Les îles ont toujours été considérées comme des foyers de biodiversité exceptionnels, mais jusqu’à récemment, il n’existait pas de données précises pour mesurer l’ampleur de cette richesse végétale. Une nouvelle étude menée par une équipe internationale de scientifiques a permis de combler cette lacune en répertoriant la diversité des plantes sur plus de 3 400 régions géographiques à travers le monde, dont environ 2 000 îles.
L’un des résultats les plus marquants de cette recherche concerne Madagascar, qui détient le taux le plus élevé d’espèces végétales endémiques au monde. The Conversation Africa s’est entretenu avec Julian Schrader, auteur principal de l’étude, pour mieux comprendre ces découvertes.

Une cartographie inédite de la flore insulaire
Avant cette étude, les scientifiques manquaient d’une vision globale sur la répartition des plantes insulaires. De nombreuses questions restaient sans réponse : combien d’espèces sont indigènes aux îles ? Quel est leur niveau de menace ? Comment ont-elles évolué ?
Les résultats obtenus ont révélé que près de 20 % des plantes dans le monde sont endémiques aux îles, un chiffre bien plus élevé que prévu. Plus surprenant encore, environ 44 000 espèces ne se trouvent que sur une seule île, à l’image de Madagascar ou de la Nouvelle-Guinée. Ces données sont d’autant plus frappantes que les îles ne couvrent que 6 % des terres émergées.

Pourquoi les îles sont-elles si riches en biodiversité ?
Plusieurs facteurs expliquent cette abondance végétale. Certaines îles, comme Bornéo, Cuba, la Nouvelle-Guinée ou Madagascar, sont vastes, situées sous les tropiques et offrent une diversité d’habitats favorable à l’évolution d’espèces uniques. D’autres îles doivent leur taux élevé d’endémisme à leur isolement, limitant les échanges génétiques avec le continent, comme c’est le cas à Hawaï ou La Réunion.
Madagascar est un cas particulier. Ancien fragment continental détaché de l’Afrique il y a des millions d’années, l’île a transporté avec elle des espèces qui ont disparu ailleurs ou évolué de manière unique.

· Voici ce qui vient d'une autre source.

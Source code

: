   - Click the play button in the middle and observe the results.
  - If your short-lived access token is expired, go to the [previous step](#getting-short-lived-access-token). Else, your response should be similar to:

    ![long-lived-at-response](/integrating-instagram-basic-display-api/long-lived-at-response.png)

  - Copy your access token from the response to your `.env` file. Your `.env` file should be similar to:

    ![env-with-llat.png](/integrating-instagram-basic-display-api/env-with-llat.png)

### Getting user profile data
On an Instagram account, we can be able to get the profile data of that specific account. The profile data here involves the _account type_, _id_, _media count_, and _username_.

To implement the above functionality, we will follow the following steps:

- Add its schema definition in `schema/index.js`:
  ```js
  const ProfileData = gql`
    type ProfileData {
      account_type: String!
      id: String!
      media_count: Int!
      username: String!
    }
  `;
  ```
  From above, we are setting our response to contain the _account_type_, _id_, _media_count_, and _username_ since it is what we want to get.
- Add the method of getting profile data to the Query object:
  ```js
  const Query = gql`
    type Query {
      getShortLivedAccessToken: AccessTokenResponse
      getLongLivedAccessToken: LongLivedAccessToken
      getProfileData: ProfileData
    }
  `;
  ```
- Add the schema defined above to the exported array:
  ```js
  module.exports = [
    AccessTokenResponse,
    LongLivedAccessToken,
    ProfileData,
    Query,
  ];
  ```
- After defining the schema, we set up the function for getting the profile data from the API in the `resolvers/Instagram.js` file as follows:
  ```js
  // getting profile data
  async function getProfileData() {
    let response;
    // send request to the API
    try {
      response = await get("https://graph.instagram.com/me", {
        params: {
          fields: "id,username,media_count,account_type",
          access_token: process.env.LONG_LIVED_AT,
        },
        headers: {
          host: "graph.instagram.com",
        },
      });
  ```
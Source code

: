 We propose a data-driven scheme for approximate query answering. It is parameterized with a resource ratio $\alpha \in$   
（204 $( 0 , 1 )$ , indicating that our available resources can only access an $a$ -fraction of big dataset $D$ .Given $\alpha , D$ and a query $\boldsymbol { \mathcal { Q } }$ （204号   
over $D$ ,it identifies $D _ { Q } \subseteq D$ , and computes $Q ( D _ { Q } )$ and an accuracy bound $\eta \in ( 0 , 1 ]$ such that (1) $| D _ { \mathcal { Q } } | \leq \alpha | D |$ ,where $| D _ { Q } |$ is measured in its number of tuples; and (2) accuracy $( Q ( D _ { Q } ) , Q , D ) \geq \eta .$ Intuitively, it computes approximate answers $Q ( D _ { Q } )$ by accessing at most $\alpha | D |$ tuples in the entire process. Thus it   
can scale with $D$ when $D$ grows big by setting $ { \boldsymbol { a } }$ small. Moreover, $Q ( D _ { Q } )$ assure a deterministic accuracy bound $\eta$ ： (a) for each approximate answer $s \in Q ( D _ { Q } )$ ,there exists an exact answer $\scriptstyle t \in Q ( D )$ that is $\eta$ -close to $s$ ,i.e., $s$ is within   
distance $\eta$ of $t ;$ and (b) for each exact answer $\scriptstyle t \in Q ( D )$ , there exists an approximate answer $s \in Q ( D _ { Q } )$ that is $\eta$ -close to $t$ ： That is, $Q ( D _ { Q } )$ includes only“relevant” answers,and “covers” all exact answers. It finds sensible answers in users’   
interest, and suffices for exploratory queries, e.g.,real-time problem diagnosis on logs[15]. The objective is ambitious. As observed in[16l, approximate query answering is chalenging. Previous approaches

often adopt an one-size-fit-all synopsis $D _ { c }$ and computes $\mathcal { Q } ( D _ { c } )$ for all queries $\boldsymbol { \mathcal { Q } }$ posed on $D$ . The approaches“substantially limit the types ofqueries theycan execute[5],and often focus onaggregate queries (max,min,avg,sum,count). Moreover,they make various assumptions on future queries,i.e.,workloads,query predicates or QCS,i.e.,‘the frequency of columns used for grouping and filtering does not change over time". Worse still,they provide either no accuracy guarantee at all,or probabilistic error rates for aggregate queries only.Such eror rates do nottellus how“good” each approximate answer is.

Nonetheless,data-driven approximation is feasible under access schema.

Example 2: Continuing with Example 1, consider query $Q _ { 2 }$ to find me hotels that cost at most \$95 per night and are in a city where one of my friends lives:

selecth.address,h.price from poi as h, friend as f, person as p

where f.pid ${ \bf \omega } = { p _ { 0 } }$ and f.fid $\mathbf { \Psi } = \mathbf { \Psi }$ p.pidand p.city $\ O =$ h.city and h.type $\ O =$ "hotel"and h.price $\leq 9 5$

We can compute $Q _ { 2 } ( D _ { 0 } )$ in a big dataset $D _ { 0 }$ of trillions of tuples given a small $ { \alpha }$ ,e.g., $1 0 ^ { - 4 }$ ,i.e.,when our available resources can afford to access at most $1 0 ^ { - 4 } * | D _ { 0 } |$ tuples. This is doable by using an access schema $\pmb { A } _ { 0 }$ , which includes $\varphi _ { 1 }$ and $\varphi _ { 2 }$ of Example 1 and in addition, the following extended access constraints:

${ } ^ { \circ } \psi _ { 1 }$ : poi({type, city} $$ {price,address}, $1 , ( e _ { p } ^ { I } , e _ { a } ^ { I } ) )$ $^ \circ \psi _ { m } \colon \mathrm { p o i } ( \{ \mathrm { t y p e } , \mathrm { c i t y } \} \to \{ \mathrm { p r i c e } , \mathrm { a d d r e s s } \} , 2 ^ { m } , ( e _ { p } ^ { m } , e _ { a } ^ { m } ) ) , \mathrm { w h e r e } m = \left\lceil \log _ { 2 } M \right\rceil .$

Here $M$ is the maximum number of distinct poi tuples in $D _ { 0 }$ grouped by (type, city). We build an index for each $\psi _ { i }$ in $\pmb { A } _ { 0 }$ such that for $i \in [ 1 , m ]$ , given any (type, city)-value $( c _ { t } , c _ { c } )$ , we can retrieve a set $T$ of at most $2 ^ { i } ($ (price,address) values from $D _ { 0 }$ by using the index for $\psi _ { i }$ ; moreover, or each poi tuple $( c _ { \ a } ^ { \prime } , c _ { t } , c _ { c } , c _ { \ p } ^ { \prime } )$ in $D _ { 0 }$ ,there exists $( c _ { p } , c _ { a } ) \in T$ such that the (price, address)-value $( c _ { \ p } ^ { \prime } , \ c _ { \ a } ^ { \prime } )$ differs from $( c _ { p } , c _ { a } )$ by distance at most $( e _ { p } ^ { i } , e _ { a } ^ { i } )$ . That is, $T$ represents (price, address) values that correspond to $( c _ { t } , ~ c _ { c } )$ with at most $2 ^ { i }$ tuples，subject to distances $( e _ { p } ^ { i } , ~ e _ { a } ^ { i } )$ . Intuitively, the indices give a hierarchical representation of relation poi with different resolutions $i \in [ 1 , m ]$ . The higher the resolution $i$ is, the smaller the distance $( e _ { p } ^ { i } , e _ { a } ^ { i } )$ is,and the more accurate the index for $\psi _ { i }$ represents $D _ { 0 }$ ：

Ce long isolement a favorisé une diversification exceptionnelle de sa flore.

Madagascar, leader mondial de l’endémisme végétal
Selon l’étude, 83 % des plantes poussant à Madagascar sont endémiques, un record mondial. Cette singularité s’explique par son histoire géologique et son isolement prolongé. L’île compte même plusieurs familles végétales entièrement uniques, un phénomène rare à l’échelle mondiale.
Au-delà de Madagascar, l’étude s’est également intéressée aux îles du golfe de Guinée, notamment São Tomé et Príncipe, qui abritent elles aussi une grande diversité végétale grâce à leurs habitats variés.
Un outil précieux pour la conservation
Ces résultats offrent des perspectives essentielles pour les chercheurs, les écologistes et les gouvernements. Une meilleure connaissance de la répartition des espèces permet de mieux comprendre leur évolution et d’identifier celles qui sont menacées.

Sur le plan de la conservation, ces données peuvent aider à élaborer des stratégies ciblées et à sensibiliser la communauté internationale à l’importance des écosystèmes insulaires. Pour les autorités, elles rappellent l’urgence de protéger un patrimoine naturel unique, essentiel à la préservation de la biodiversité mondiale.
L’espoir des chercheurs est que cette étude contribue à placer les îles au centre des politiques de protection de l’environnement et à garantir un avenir à ces écosystèmes exceptionnels.